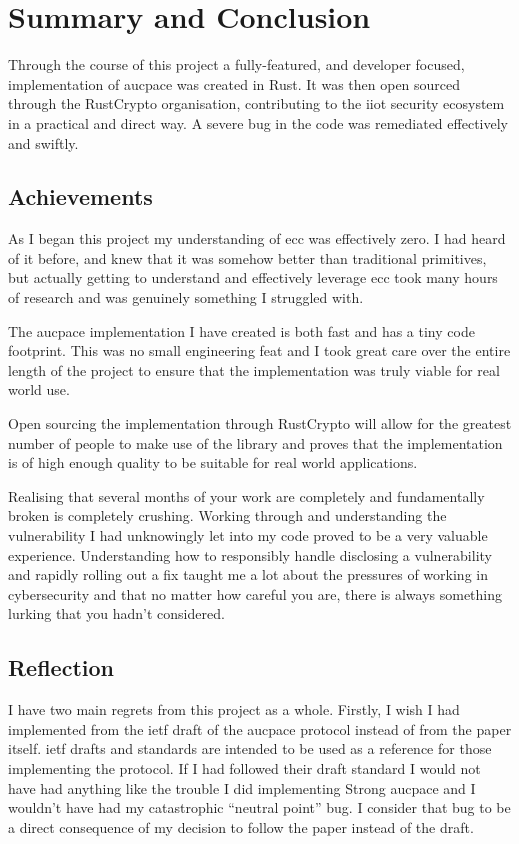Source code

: \chapter{Summary and Conclusion}
\label{chap:conclusion}

Through the course of this project a fully-featured, and developer focused, implementation of \gls{aucpace} was created in Rust.
It was then open sourced through the RustCrypto organisation, contributing to the \gls{iiot} security ecosystem in a practical and direct way.
A severe bug in the code was remediated effectively and swiftly.

\section{Achievements}
As I began this project my understanding of \gls{ecc} was effectively zero.
I had heard of it before, and knew that it was somehow better than traditional primitives, but actually getting to understand and effectively leverage \gls{ecc} took many hours of research and was genuinely something I struggled with.

The \gls{aucpace} implementation I have created is both fast and has a tiny code footprint.
This was no small engineering feat and I took great care over the entire length of the project to ensure that the implementation was truly viable for real world use.

Open sourcing the implementation through RustCrypto will allow for the greatest number of people to make use of the library and proves that the implementation is of high enough quality to be suitable for real world applications.

Realising that several months of your work are completely and fundamentally broken is completely crushing.
Working through and understanding the vulnerability I had unknowingly let into my code proved to be a very valuable experience.
Understanding how to responsibly handle disclosing a vulnerability and rapidly rolling out a fix taught me a lot about the pressures of working in cybersecurity and that no matter how careful you are, there is always something lurking that you hadn't considered.

\section{Reflection}
I have two main regrets from this project as a whole.
Firstly, I wish I had implemented from the \gls{ietf} draft of the \gls{aucpace} protocol instead of from the paper itself.
\gls{ietf} drafts and standards are intended to be used as a reference for those implementing the protocol.
If I had followed their draft standard I would not have had anything like the trouble I did implementing Strong \gls{aucpace} and I wouldn't have had my catastrophic \enquote{neutral point} bug.
I consider that bug to be a direct consequence of my decision to follow the paper instead of the draft.

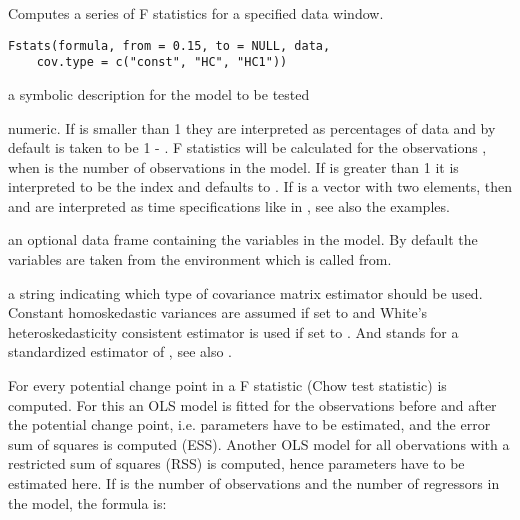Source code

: \begin{Description}\relax
Computes a series of F statistics for a specified data window.\end{Description}
\begin{Usage}
\begin{verbatim}
Fstats(formula, from = 0.15, to = NULL, data,
    cov.type = c("const", "HC", "HC1"))\end{verbatim}
\end{Usage}
\begin{Arguments}
\begin{ldescription}
\item[\code{formula}] a symbolic description for the model to be tested
\item[\code{from, to}] numeric. If  is smaller than 1 they are
interpreted as percentages of data and by default  is taken to be
1 - . F statistics will be calculated for the observations
, when  is the number of observations in the
model. If  is greater than 1 it is interpreted to be the index
and  defaults to . If  is a vector with
two elements, then  and  are interpreted as time
specifications like in , see also the examples.
\item[\code{data}] an optional data frame containing the variables in the model. By
default the variables are taken from the environment which  is
called from.
\item[\code{cov.type}] a string indicating which type of covariance matrix
estimator should be used. Constant homoskedastic variances are assumed
if set to  and White's heteroskedasticity consistent
estimator is used if set to . And  stands for a
standardized estimator of , see also .
\end{ldescription}
\end{Arguments}
\begin{Details}\relax
For every potential change point in  a F statistic (Chow
test statistic) is computed. For this an OLS model is fitted for the
observations before and after the potential change point, i.e. 
parameters have to be estimated, and the error sum of squares is computed (ESS).
Another OLS model for all obervations with a restricted sum of squares (RSS) is
computed, hence  parameters have to be estimated here. If  is 
the number of observations and  the number of regressors in the model,
the formula is:

\end{Details}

Exercise details: Copy out the lines above exactly, beginning at the one that contains "Fstats(formula, from = 0.15, to" and ending at the one that contains "two elements, then".

Solved problem:
Fstats(formula, from = 0.15, to = NULL, data,
    cov.type = c("const", "HC", "HC1"))\end{verbatim}
\end{Usage}
\begin{Arguments}
\begin{ldescription}
\item[\code{formula}] a symbolic description for the model to be tested
\item[\code{from, to}] numeric. If  is smaller than 1 they are
interpreted as percentages of data and by default  is taken to be
1 - . F statistics will be calculated for the observations
, when  is the number of observations in the
model. If  is greater than 1 it is interpreted to be the index
and  defaults to . If  is a vector with
two elements, then  and  are interpreted as time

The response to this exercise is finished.